BID® Daily Newsletter
Oct 13, 2010

BID® Daily Newsletter

Oct 13, 2010

THE FORECLOSURE PROBLEM


The successful rescue of the Chilean miners is fantastic news and serves as an interesting allegory for the rescue that now needs to take place for the American mortgage market. Like a mine, this story goes deep, is complicated and will take along time to architect a successful rescue. Last week, the market exploded with talk about a "foreclosure" problem. In the press, it seems as though only the millions of ex- homeowners already foreclosed upon or the major banks have this problem. What seems to be missing is this is a potential crisis of title that could impact all mortgages, including commercial, because it could dramatically alter liquidity. Any mortgage that was subject to securitization is most likely affected.
As you have no doubt read, after heavy political pressure from FNMA and FHLMC, Bank of America went from freezing foreclosures in 23 states to all 50. At issue is the question over preservation of title.
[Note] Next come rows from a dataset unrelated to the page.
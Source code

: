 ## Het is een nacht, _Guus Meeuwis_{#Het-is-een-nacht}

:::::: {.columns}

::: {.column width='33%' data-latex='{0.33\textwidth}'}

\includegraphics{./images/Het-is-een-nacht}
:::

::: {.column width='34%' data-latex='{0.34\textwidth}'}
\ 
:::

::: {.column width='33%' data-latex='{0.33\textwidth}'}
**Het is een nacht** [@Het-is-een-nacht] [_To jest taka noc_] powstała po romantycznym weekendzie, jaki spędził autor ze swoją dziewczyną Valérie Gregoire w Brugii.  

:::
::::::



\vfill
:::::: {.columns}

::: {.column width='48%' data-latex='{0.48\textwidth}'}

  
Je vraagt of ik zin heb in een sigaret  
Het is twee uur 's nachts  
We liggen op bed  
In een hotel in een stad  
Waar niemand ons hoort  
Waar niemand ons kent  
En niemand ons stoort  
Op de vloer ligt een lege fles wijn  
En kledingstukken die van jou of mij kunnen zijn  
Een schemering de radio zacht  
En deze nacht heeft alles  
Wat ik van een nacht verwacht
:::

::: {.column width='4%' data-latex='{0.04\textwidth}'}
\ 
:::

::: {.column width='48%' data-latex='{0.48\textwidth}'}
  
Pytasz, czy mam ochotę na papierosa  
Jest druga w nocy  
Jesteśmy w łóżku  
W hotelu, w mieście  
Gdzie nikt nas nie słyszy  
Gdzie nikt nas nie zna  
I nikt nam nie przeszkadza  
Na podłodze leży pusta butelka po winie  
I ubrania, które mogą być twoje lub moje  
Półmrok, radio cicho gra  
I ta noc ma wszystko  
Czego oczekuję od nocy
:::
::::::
When you get a home loan, the perfection of title is meticulously preserved in order to insure the bank and the new owner their respective claims on the property. In a foreclosure, the same process happens in reverse. However, since foreclosure is an involuntary process, it requires an extra set of steps (such as attestation by a bank that they in fact own the note and the borrower is delinquent, a filing with the county clerk of the foreclosure, another attestation by the bank that they intend to foreclose and the proper notice must be given to the homeowner). While this process varies by state, it is essentially the same. It is within these highlighted issues that it is unclear if Bank of America followed the proper process. Further complicating the issue is that Bank of America, like most major banks, utilized a company called MERS (which is a beneficial title holder that allowed for the efficient exchange of title). MERS allowed the securitization market to explode, because instead of waiting for the clerk of the county to accept a filing, it could transfer ownership in a privatized and electronic manner. While the intent was good, the problem that has surfaced that was never contemplated occurs when a beneficial owner brings into question whether the letter of property law was upheld.
Once again, community banks will be tainted by the actions of large banks, as they will undoubtedly continue to be vilified. While the courts may in fact find that the transference of title was flawed, the press is much too quick, in our opinion, to claim fraud. Further, while most of the press has pointed a finger at the banks, it is important to remember that these borrowers were delinquent and needed to be foreclosed upon (many lived 18 months mortgage and rent free). We are sure the foreclosure process in some areas is lacking and sloppy, however, like most issues surrounding the financial crisis, many parties are at fault.
The immediate impact is a slow down in the foreclosure process by at least 60 days until this gets sorted out. It also calls into question all those that have purchased a foreclosed home. Legal and mortgage expenses will also go through the roof at many of these large banks. We fear a potential class-action movement, were recently foreclosed households attempt to win back their homes on technicalities. The long term impact could be a complete reorganization of how banks and servicing companies process and service foreclosures. This could include the restructuring of beneficial title holding; less securitization and the possible destruction of current title companies that guaranteed the above process was followed. Mortgage rates are likely to increase and home sales prices will be quick to firm (since 30% of the inventory will be taken off the market), only to prolong the housing inventory overhang. As the days go by, expect many more facts to be pulled out of this dark hole and a slow rescue process to take place that will most likely result in another shock to both the equity and bond markets.